── Records for the exercise ──
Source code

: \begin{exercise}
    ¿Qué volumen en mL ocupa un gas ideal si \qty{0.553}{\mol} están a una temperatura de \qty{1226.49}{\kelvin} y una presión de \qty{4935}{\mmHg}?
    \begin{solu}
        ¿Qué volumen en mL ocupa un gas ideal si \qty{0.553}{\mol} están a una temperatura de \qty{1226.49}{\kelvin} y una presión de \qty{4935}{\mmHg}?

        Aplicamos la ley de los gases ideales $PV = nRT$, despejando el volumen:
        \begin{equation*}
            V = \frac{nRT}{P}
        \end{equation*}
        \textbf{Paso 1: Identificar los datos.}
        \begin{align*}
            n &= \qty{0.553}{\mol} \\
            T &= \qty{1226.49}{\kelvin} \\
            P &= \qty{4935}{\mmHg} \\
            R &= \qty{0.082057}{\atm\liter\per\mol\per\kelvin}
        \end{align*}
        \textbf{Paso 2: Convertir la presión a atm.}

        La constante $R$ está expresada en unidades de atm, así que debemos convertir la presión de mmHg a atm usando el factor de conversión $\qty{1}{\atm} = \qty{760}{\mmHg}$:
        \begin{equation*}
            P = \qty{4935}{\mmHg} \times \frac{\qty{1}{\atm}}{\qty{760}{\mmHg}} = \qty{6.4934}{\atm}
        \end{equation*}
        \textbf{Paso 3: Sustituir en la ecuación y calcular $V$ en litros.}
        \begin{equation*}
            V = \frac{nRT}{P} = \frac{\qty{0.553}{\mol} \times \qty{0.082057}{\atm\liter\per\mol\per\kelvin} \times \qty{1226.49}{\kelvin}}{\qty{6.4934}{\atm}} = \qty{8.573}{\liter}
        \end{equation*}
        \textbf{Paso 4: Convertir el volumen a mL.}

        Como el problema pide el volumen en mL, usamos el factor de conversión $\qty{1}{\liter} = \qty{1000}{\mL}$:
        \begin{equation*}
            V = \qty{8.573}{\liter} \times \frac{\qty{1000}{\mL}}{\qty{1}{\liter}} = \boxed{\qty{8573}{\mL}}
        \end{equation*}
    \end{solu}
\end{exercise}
───
## Problem description
For this exercise, gather every line of the data that contains the word "times".

## Response box
            P = \qty{4935}{\mmHg} \times \frac{\qty{1}{\atm}}{\qty{760}{\mmHg}} = \qty{6.4934}{\atm}
            V = \frac{nRT}{P} = \frac{\qty{0.553}{\mol} \times \qty{0.082057}{\atm\liter\per\mol\per\kelvin} \times \qty{1226.49}{\kelvin}}{\qty{6.4934}{\atm}} = \qty{8.573}{\liter}
            V = \qty{8.573}{\liter} \times \frac{\qty{1000}{\mL}}{\qty{1}{\liter}} = \boxed{\qty{8573}{\mL}}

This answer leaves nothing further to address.